I am announcing that I official hate February.
I don't even know where to start with this blog. I thought this month would be a great month. Its the shortest of the year and that means less days to be away from my husband but instead it is turning crappier every time I turn around. It started off supposing to be a great month. I celebrated our 10 year anniversary. I should have been with Mark but its not different than other years, so i shouldn't have been too sad, but I was. It was a big milestone in our marriage.
Then today, only a week into the month, I get the news that I never wanted to hear someone say to me. "your son is autistic" Really my heart dropped and I just wanted to cry. I have never looked at Henry as autistic. I just thought he was delayed with his speech and that he was overactive. but never thought autism. I just don't know what to do or really think.
I don't see everything they see like they do.
* his lack of eye contact, well I see it as he has a short tension span.
* His "flapping of his arms" when excited to me is seen as an excited three year old. He doesn't do it all the time for no reason.
* repeating words many times. The only word I ever hear him say is NO NO NO. when he doesn't get his way.
* He doesn't involve others in play. they based this off him not wanting to play house with the doll set they gave him. He is a boy, he doesn't want to play with dolls. he has no interest in that. He isn't one to have you play with him. He will play along side of you but does his own thing.

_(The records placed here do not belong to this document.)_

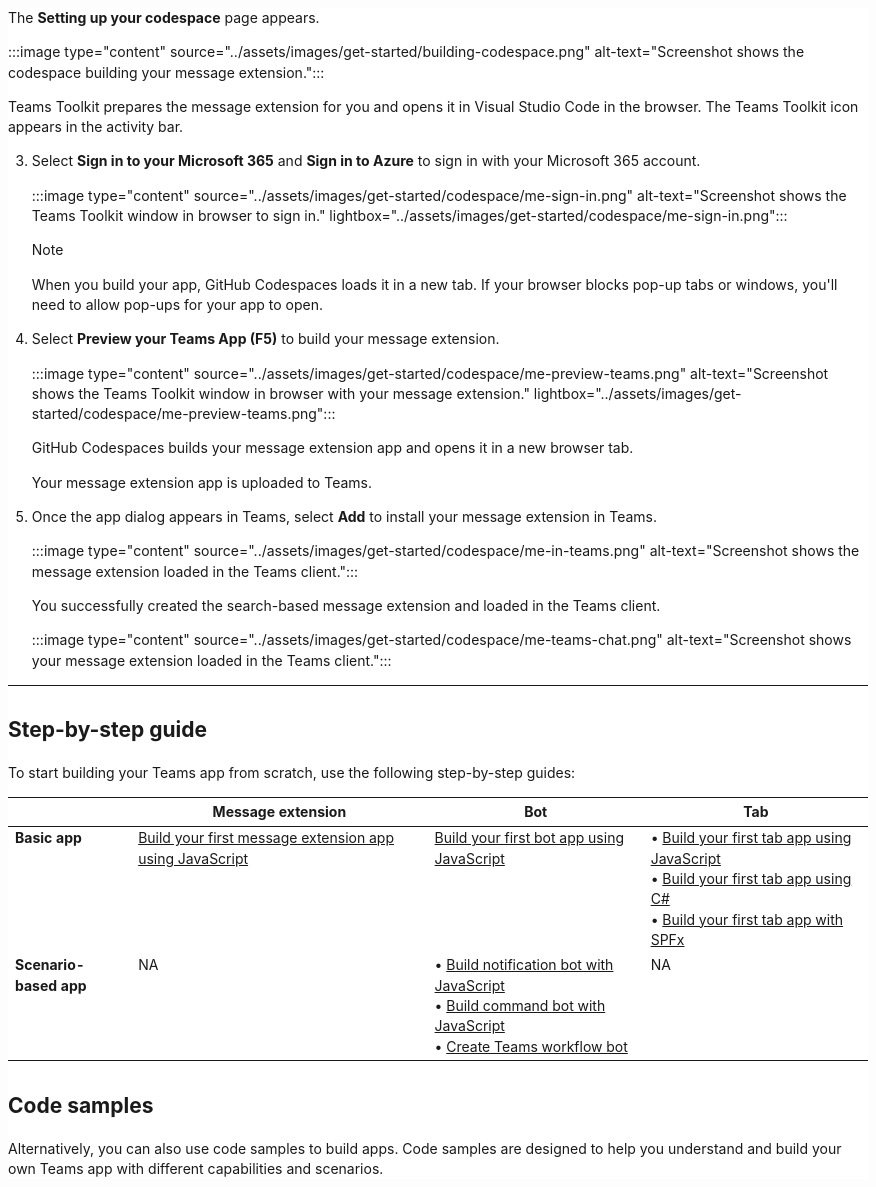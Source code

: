    The **Setting up your codespace** page appears.

   :::image type="content" source="../assets/images/get-started/building-codespace.png" alt-text="Screenshot shows the codespace building your message extension.":::

   Teams Toolkit prepares the message extension for you and opens it in Visual Studio Code in the browser. The Teams Toolkit icon appears in the activity bar.

3. Select **Sign in to your Microsoft 365** and **Sign in to Azure** to sign in with your Microsoft 365 account.

   :::image type="content" source="../assets/images/get-started/codespace/me-sign-in.png" alt-text="Screenshot shows the Teams Toolkit window in browser to sign in." lightbox="../assets/images/get-started/codespace/me-sign-in.png":::

    > [!NOTE]
    >
    > When you build your app, GitHub Codespaces loads it in a new tab. If your browser blocks pop-up tabs or windows, you'll need to allow pop-ups for your app to open.

4. Select **Preview your Teams App (F5)** to build your message extension.

      :::image type="content" source="../assets/images/get-started/codespace/me-preview-teams.png" alt-text="Screenshot shows the Teams Toolkit window in browser with your message extension." lightbox="../assets/images/get-started/codespace/me-preview-teams.png":::

      GitHub Codespaces builds your message extension app and opens it in a new browser tab.

   Your message extension app is uploaded to Teams.

5. Once the app dialog appears in Teams, select **Add** to install your message extension in Teams.

   :::image type="content" source="../assets/images/get-started/codespace/me-in-teams.png" alt-text="Screenshot shows the message extension loaded in the Teams client.":::

   You successfully created the search-based message extension and loaded in the Teams client.

   :::image type="content" source="../assets/images/get-started/codespace/me-teams-chat.png" alt-text="Screenshot shows your message extension loaded in the Teams client.":::

---

## Step-by-step guide

To start building your Teams app from scratch, use the following step-by-step guides:

| &nbsp; |  **Message extension** | **Bot** | **Tab** |
| --- | --- | --- | --- |
| **Basic app** | [Build your first message extension app using JavaScript](../sbs-gs-msgext.yml) | [Build your first bot app using JavaScript](../sbs-gs-bot.yml) | • [Build your first tab app using JavaScript](../sbs-gs-javascript.yml) <br> •  [Build your first tab app using C#](../sbs-gs-csharp.yml) <br> • [Build your first tab app with SPFx](../sbs-gs-spfx.yml) |
| **Scenario-based app** | NA | • [Build notification bot with JavaScript](../sbs-gs-notificationbot.yml) <br> • [Build command bot with JavaScript](../sbs-gs-commandbot.yml) <br> • [Create Teams workflow bot](../sbs-gs-workflow-bot.yml) | NA |

## Code samples

Alternatively, you can also use code samples to build apps. Code samples are designed to help you understand and build your own Teams app with different capabilities and scenarios.
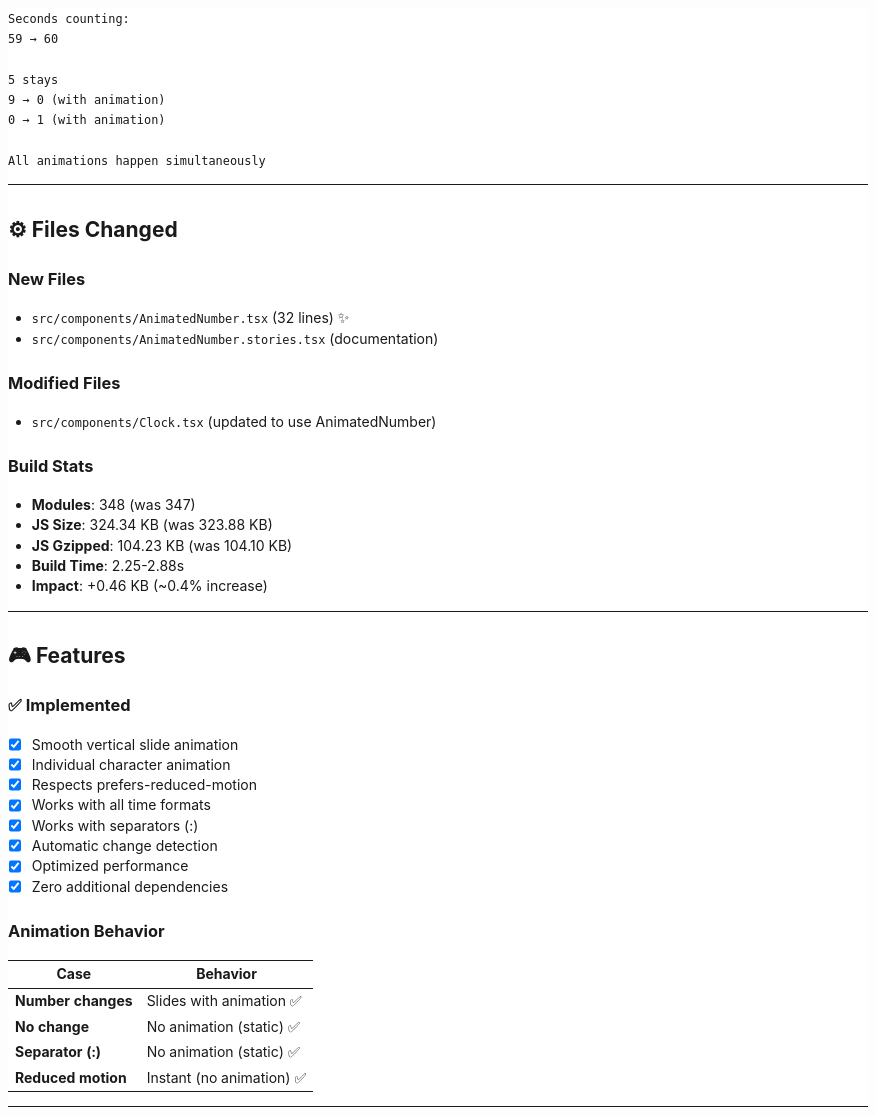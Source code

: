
 ```
Seconds counting:
59 → 60

5 stays
9 → 0 (with animation)
0 → 1 (with animation)

All animations happen simultaneously
```

---

## ⚙️ Files Changed

### New Files
- `src/components/AnimatedNumber.tsx` (32 lines) ✨
- `src/components/AnimatedNumber.stories.tsx` (documentation)

### Modified Files
- `src/components/Clock.tsx` (updated to use AnimatedNumber)

### Build Stats
- **Modules**: 348 (was 347)
- **JS Size**: 324.34 KB (was 323.88 KB)
- **JS Gzipped**: 104.23 KB (was 104.10 KB)
- **Build Time**: 2.25-2.88s
- **Impact**: +0.46 KB (~0.4% increase)

---

## 🎮 Features

### ✅ Implemented
- [x] Smooth vertical slide animation
- [x] Individual character animation
- [x] Respects prefers-reduced-motion
- [x] Works with all time formats
- [x] Works with separators (:)
- [x] Automatic change detection
- [x] Optimized performance
- [x] Zero additional dependencies

### Animation Behavior

| Case | Behavior |
|------|----------|
| **Number changes** | Slides with animation ✅ |
| **No change** | No animation (static) ✅ |
| **Separator (:)** | No animation (static) ✅ |
| **Reduced motion** | Instant (no animation) ✅ |

---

Their other concern was that he stuck the bubble wand and a tiny piece of play-doh in his mouth. He has always (and nothing ever else like it) stuck the bubble wand in his mouth, not sure why but he did it always at therapy in San Diego. The play-doh situation annoyed me, because they gave him a baby doll, a plate, a spoon and knife(play of coarse), play-doh and a stick. Then told him to make the baby a birthday cake. so he put the play-doh on the plate and stuck the stick in as a candle. Then they told him to feed the baby the cake. Well he thought the play-doh was cake and that he could eat it. so he stuck a tiny piece in his mouth. We dont play with play-doh in our house, because Makalia had it as a child and made tons of mess with it. Let it dry out and it always got in the carpet so we never gave it to Henry. So to me sticking a piece of play-doh in the mouth of a toddler is nothing strange.
I wish I could talk to Mark and see what he says or thinks but of coarse I can't. I want to be able to tell him but I don't want him thinking and worrying about this while he is gone. But last month I kept things from email until I could talk to him but that blew up in my face. He was mad that I didn't tell him right away. So I am not sure what to do about him, email him and have him worried or listen to him get mad at me when I talk to him for not telling him?
I don't know what the next step is going to be. I have a meeting with the school and a case manager on Friday and then they are going to go over more information and let me know what services the school with offer for him. Some parts of me just don't want to believe it. Other parts of me want to get a second opinion. I just don't know. So i guess I am going to have to wait till friday when I another meeting and see where to go from there. I am sure I will be blogging again then!